#### [Goal of the exercise]
Pictures do not belong in the copy; print every entry exactly as it stands.

##########

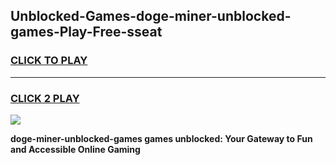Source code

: 
## Unblocked-Games-doge-miner-unblocked-games-Play-Free-sseat
<h3>
<a href="https://premium76.site?title=doge-miner-unblocked-games&ref=18A1">CLICK TO PLAY</a></h3>
<hr>

<h3>
<a href="https://premium76.site?title=doge-miner-unblocked-games&ref=18A1">CLICK 2 PLAY</a>
  
</h3>

<a href="https://premium76.site?title=doge-miner-unblocked-games&ref=18A1"><img src="https://clearcache.store/games.png"></a>


**doge-miner-unblocked-games games unblocked: Your Gateway to Fun and Accessible Online Gaming**
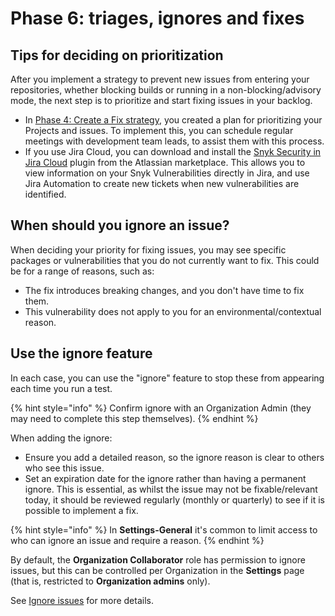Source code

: # Phase 6: triages, ignores and fixes

## Tips for deciding on prioritization

After you implement a strategy to prevent new issues from entering your repositories, whether blocking builds or running in a non-blocking/advisory mode, the next step is to prioritize and start fixing issues in your backlog.

* In [Phase 4: Create a Fix strategy](phase-4-create-a-fix-strategy.md), you created a plan for prioritizing your Projects and issues. To implement this, you can schedule regular meetings with development team leads, to assist them with this process.&#x20;
* If you use Jira Cloud, you can download and install the [Snyk Security in Jira Cloud](https://marketplace.atlassian.com/apps/1230482/snyk-security-in-jira-cloud) plugin from the Atlassian marketplace. This allows you to view information on your Snyk Vulnerabilities directly in Jira, and use Jira Automation to create new tickets when new vulnerabilities are identified.

## When should you ignore an issue?

When deciding your priority for fixing issues, you may see specific packages or vulnerabilities that you do not currently want to fix. This could be for a range of reasons, such as:

* The fix introduces breaking changes, and you don't have time to fix them.
* This vulnerability does not apply to you for an environmental/contextual reason.

## Use the ignore feature

In each case, you can use the "ignore" feature to stop these from appearing each time you run a test.&#x20;

{% hint style="info" %}
Confirm ignore with an Organization Admin (they may need to complete this step themselves).&#x20;
{% endhint %}

When adding the ignore:

* Ensure you add a detailed reason, so the ignore reason is clear to others who see this issue.
* Set an expiration date for the ignore rather than having a permanent ignore. This is essential, as whilst the issue may not be fixable/relevant today, it should be reviewed regularly (monthly or quarterly) to see if it is possible to implement a fix.

{% hint style="info" %}
In **Settings-General** it's common to limit access to who can ignore an issue and require a reason.
{% endhint %}

By default, the **Organization Collaborator** role has permission to ignore issues, but this can be controlled per Organization in the **Settings** page (that is, restricted to **Organization admins** only).&#x20;

See [Ignore issues](../../manage-risk/prioritize-your-issues/ignore-issues/) for more details.

##
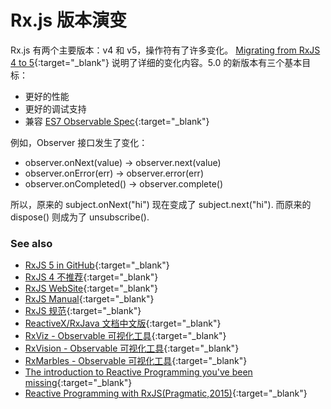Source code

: # Rx.js 版本演变
Rx.js 有两个主要版本：v4 和 v5，操作符有了许多变化。
[Migrating from RxJS 4 to 5](https://github.com/ReactiveX/rxjs/blob/master/MIGRATION.md){:target="_blank"} 说明了详细的变化内容。5.0 的新版本有三个基本目标：
* 更好的性能
* 更好的调试支持
* 兼容 [ES7 Observable Spec](https://github.com/zenparsing/es-observable){:target="_blank"}

例如，Observer 接口发生了变化：
* observer.onNext(value) -> observer.next(value)
* observer.onError(err) -> observer.error(err)
* observer.onCompleted() -> observer.complete()

所以，原来的 subject.onNext("hi") 现在变成了 subject.next("hi").
而原来的 dispose() 则成为了 unsubscribe().

### See also
* [RxJS 5 in GitHub](https://github.com/ReactiveX/rxjs){:target="_blank"}
* [RxJS 4 不推荐](https://github.com/Reactive-Extensions/RxJS){:target="_blank"}
* [RxJS WebSite](http://reactivex.io/rxjs/){:target="_blank"}
* [RxJS Manual](http://reactivex.io/rxjs/manual/index.html){:target="_blank"}
* [RxJS 规范](http://reactivex.io/documentation/contract.html){:target="_blank"}
* [ReactiveX/RxJava 文档中文版](https://www.gitbook.com/book/mcxiaoke/rxdocs/details){:target="_blank"}
* [RxViz - Observable 可视化工具](https://rxviz.com/){:target="_blank"}
* [RxVision - Observable 可视化工具](http://jaredly.github.io/rxvision/){:target="_blank"}
* [RxMarbles - Observable 可视化工具](http://rxmarbles.com/){:target="_blank"}
* [The introduction to Reactive Programming you've been missing](https://gist.github.com/staltz/868e7e9bc2a7b8c1f754){:target="_blank"}
* [Reactive Programming with RxJS(Pragmatic,2015)](http://vdisk.weibo.com/s/aK8h8G1K3Kixe?category_id=0&parents_ref=aK8h8G1K3KitI){:target="_blank"}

##########

#### [Solved exercise]
Source code

: 
## Unblocked-Games-doge-miner-unblocked-games-Play-Free-sseat
<h3>
<a href="https://premium76.site?title=doge-miner-unblocked-games&ref=18A1">CLICK TO PLAY</a></h3>
<hr>

<h3>
<a href="https://premium76.site?title=doge-miner-unblocked-games&ref=18A1">CLICK 2 PLAY</a>
  
</h3>

<a href="https://premium76.site?title=doge-miner-unblocked-games&ref=18A1"><img src="https://clearcache.store/games.png"></a>


**doge-miner-unblocked-games games unblocked: Your Gateway to Fun and Accessible Online Gaming**
Source code

: # Phase 6: triages, ignores and fixes

## Tips for deciding on prioritization

After you implement a strategy to prevent new issues from entering your repositories, whether blocking builds or running in a non-blocking/advisory mode, the next step is to prioritize and start fixing issues in your backlog.

* In [Phase 4: Create a Fix strategy](phase-4-create-a-fix-strategy.md), you created a plan for prioritizing your Projects and issues. To implement this, you can schedule regular meetings with development team leads, to assist them with this process.&#x20;
* If you use Jira Cloud, you can download and install the [Snyk Security in Jira Cloud](https://marketplace.atlassian.com/apps/1230482/snyk-security-in-jira-cloud) plugin from the Atlassian marketplace. This allows you to view information on your Snyk Vulnerabilities directly in Jira, and use Jira Automation to create new tickets when new vulnerabilities are identified.

## When should you ignore an issue?

When deciding your priority for fixing issues, you may see specific packages or vulnerabilities that you do not currently want to fix. This could be for a range of reasons, such as:

* The fix introduces breaking changes, and you don't have time to fix them.
* This vulnerability does not apply to you for an environmental/contextual reason.

## Use the ignore feature

In each case, you can use the "ignore" feature to stop these from appearing each time you run a test.&#x20;

{% hint style="info" %}
Confirm ignore with an Organization Admin (they may need to complete this step themselves).&#x20;
{% endhint %}

When adding the ignore:

* Ensure you add a detailed reason, so the ignore reason is clear to others who see this issue.
* Set an expiration date for the ignore rather than having a permanent ignore. This is essential, as whilst the issue may not be fixable/relevant today, it should be reviewed regularly (monthly or quarterly) to see if it is possible to implement a fix.

{% hint style="info" %}
In **Settings-General** it's common to limit access to who can ignore an issue and require a reason.
{% endhint %}

By default, the **Organization Collaborator** role has permission to ignore issues, but this can be controlled per Organization in the **Settings** page (that is, restricted to **Organization admins** only).&#x20;

See [Ignore issues](../../manage-risk/prioritize-your-issues/ignore-issues/) for more details.

##
Source code

: # Rx.js 版本演变
Rx.js 有两个主要版本：v4 和 v5，操作符有了许多变化。
[Migrating from RxJS 4 to 5](https://github.com/ReactiveX/rxjs/blob/master/MIGRATION.md){:target="_blank"} 说明了详细的变化内容。5.0 的新版本有三个基本目标：
* 更好的性能
* 更好的调试支持
* 兼容 [ES7 Observable Spec](https://github.com/zenparsing/es-observable){:target="_blank"}

例如，Observer 接口发生了变化：
* observer.onNext(value) -> observer.next(value)
* observer.onError(err) -> observer.error(err)
* observer.onCompleted() -> observer.complete()

所以，原来的 subject.onNext("hi") 现在变成了 subject.next("hi").
而原来的 dispose() 则成为了 unsubscribe().

### See also
* [RxJS 5 in GitHub](https://github.com/ReactiveX/rxjs){:target="_blank"}
* [RxJS 4 不推荐](https://github.com/Reactive-Extensions/RxJS){:target="_blank"}
* [RxJS WebSite](http://reactivex.io/rxjs/){:target="_blank"}
* [RxJS Manual](http://reactivex.io/rxjs/manual/index.html){:target="_blank"}
* [RxJS 规范](http://reactivex.io/documentation/contract.html){:target="_blank"}
* [ReactiveX/RxJava 文档中文版](https://www.gitbook.com/book/mcxiaoke/rxdocs/details){:target="_blank"}
* [RxViz - Observable 可视化工具](https://rxviz.com/){:target="_blank"}
* [RxVision - Observable 可视化工具](http://jaredly.github.io/rxvision/){:target="_blank"}
* [RxMarbles - Observable 可视化工具](http://rxmarbles.com/){:target="_blank"}
* [The introduction to Reactive Programming you've been missing](https://gist.github.com/staltz/868e7e9bc2a7b8c1f754){:target="_blank"}
* [Reactive Programming with RxJS(Pragmatic,2015)](http://vdisk.weibo.com/s/aK8h8G1K3Kixe?category_id=0&parents_ref=aK8h8G1K3KitI){:target="_blank"}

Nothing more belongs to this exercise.